Closed Giuliano69 closed 3 years ago

Giuliano69 commented 3 years ago

Hi When running installSearch.yml, it runs tasks/doInstallSearch.yml that in turn will provide

- name: Create search install directory
  file: path={{ search_install_dir }} state=directory

that ... will FAIL.

TASK [Create search install directory] ************************************************************************************************************************************************************
fatal: [192.168.0.80]: FAILED! => {"changed": false, "msg": "There was an issue creating /opt/alfresco-6.2.0-ga as requested: [Errno 13] Permission denied: b'/opt/alfresco-6.2.0-ga'", "path": "/opt/alfresco-6.2.0-ga/alfresco-search-services"}

the problem seems to me related to the directory position/definition in the var file:

alf_home: "/opt/alfresco"
alf_data: "{{ alf_home }}/alf_data"
alf_install_dir: /opt/alfresco-6.2.0-ga
search_install_dir: '{{ alf_install_dir }}/alfresco-search-services'

In simpler words, it's a matter of file owner/permission the alfresco user is the owner of the /opt/alfresco folder , and because of that can correctly create any directory he wants inside(under) /opt/alfresco. BUT to create a sibling directory of /opt/alfresco, i.e. another directory INSIDE /opt (e.g. /opt/alfresco-6.2.0-ga) , the alfresco user should ALSO OWN the /opt directory, BUT usually this is not the normal situation, and the dir creation is correctly denied.
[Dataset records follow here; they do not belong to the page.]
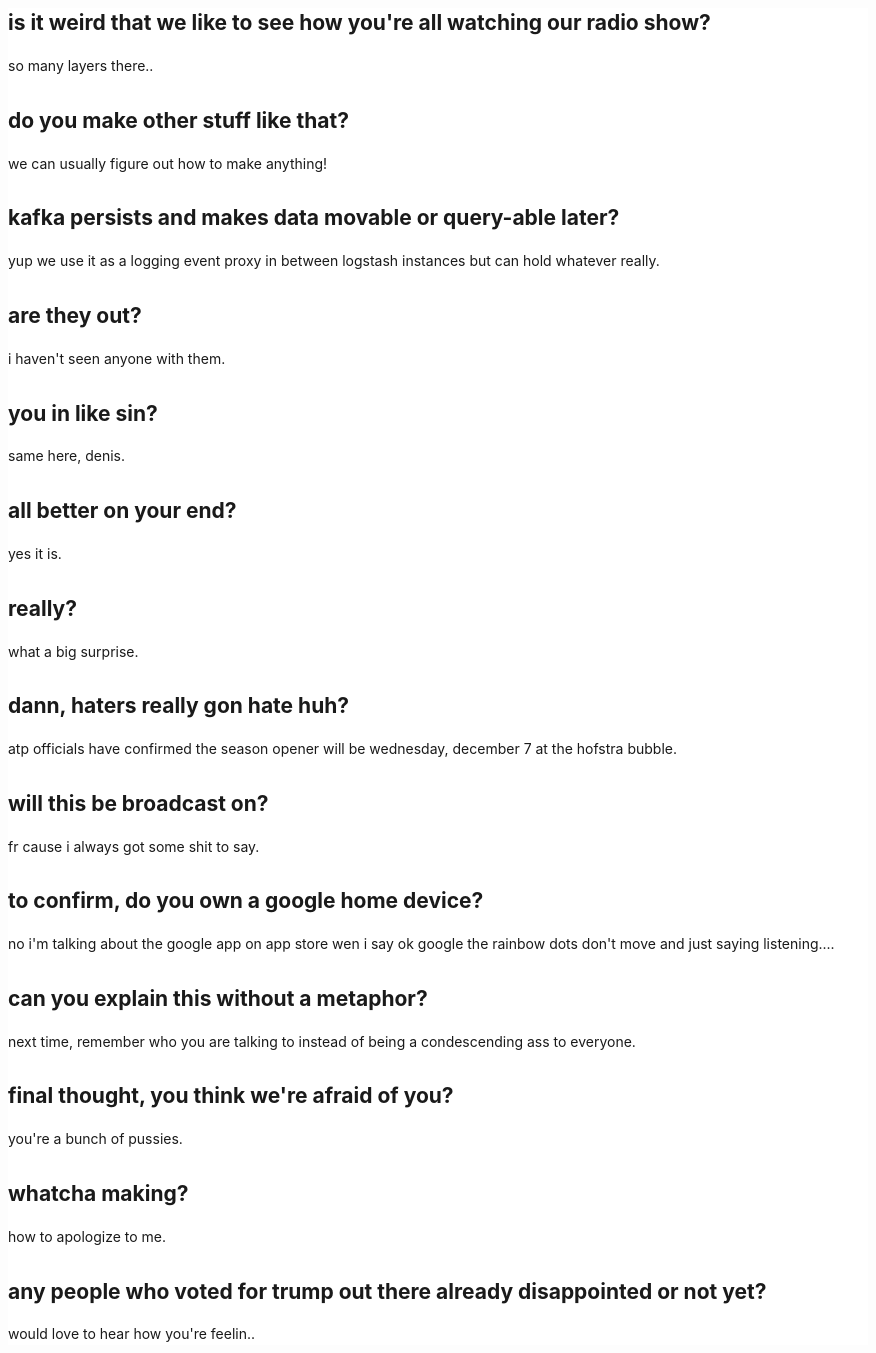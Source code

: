 ## is it weird that we like to see how you're all watching our radio show?
so many layers there..

## do you make other stuff like that?
we can usually figure out how to make anything!

## kafka persists and makes data movable or query-able later?
yup we use it as a logging event proxy in between logstash instances but can hold whatever really.

## are they out?
i haven't seen anyone with them.

## you in like sin?
same here, denis.

## all better on your end?
yes it is.

## really?
what a big surprise.

## dann, haters really gon hate huh?
atp officials have confirmed the season opener will be wednesday, december 7 at the hofstra bubble.

## will this be broadcast on?
fr cause i always got some shit to say.

## to confirm, do you own a google home device?
no i'm talking about the google app on app store wen i say ok google the rainbow dots don't move and just saying listening....

## can you explain this without a metaphor?
next time, remember who you are talking to instead of being a condescending ass to everyone.

## final thought, you think we're afraid of you?
you're a bunch of pussies.

## whatcha making?
how to apologize to me.

## any people who voted for trump out there already disappointed or not yet?
would love to hear how you're feelin..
To let the script work I had to change the owner of /opt to alfresco.... the error vanished.

One quick fix would be to change alf_install_dir into: alf_install_dir: {{alf_home}}/alfresco-6.2.0-ga so that search_install_dir could be freely created inside..

Is there any special need to keep the install dir as a SIBLING of /opt/alfresco, (i.e. /opt/alfresco-6.2.0-ga) , instead of the simpler SON /opt/alfresco/alfresco-6.2.0-ga that stays INSIDE /opt/alfresco ? Can we make the change ?

jpotts commented 3 years ago

Everyone is going to organize their directories a bit differently. For me and all of my clients, we use /opt/alfresco as a softlink to the versioned install directory. That way, when we do upgrades we create a new versioned directory and move the link. Rolling back then is just a matter of moving the link back.

As this is just an example project and because everyone has different layout preferences, I'm going to close this as a "won't fix" because it will work as-is if you have your directories set up properly before running the playbook.

Giuliano69 commented 3 years ago

Interesting, thanks for sharing the idea !

this means that your "new" install will have a completely independent Alfresco + Tomcat+ActiveMQ install... but what about Postgres ? It is not a docker, so the database/tables keep the same for ALL the installations... if the database becomes broker, because of the new install, aren't you at risk of loosing the data ? If you use a new database you loose the old data...

BTW Just to better understand: Let's say we want to test to ACS 7 with the "symbolik link system" ... (will ansible work for ACS7 ?)

Lets FIRST unlink current /opt/alfreso, and link some other dir as ln -s acs7_dir /opt/alfresco and THEN install the new ACS7

Of course the ansible script will work with the "usual" values

alf_home: "/opt/alfresco"
alf_data: "{{ alf_home }}/alf_data"
alf_install_dir: /opt/alfresco-7.0-a2
search_install_dir: '{{ alf_install_dir }}/alfresco-search-services'

BUT installing the search services in a SIBLING directory the ansible installer will try to write to /opt/alfresco-7.0-a2 where the user alfresco does NOT have write permissions... Raising the same problem again... Alfresco user just owns /opt/alfresco (the one we linked), not the siblings dirs ... So we get stuck again ... Am I missing something?

jpotts commented 3 years ago

Yes, each install has its own completely independent install. Databases should not be on the same server. If the database is on the same server, it would NOT be installed in the /opt/alfresco directory. That is a good thing because for an upgrade you just let the new Alfresco version upgrade the schema. If you need to roll back you do a dump and load of the database from the backup you took just prior to the upgrade.

When you create the version specific directory and you create the soft link, make sure the alfresco user/group is the owner of both the version specific directory and the link.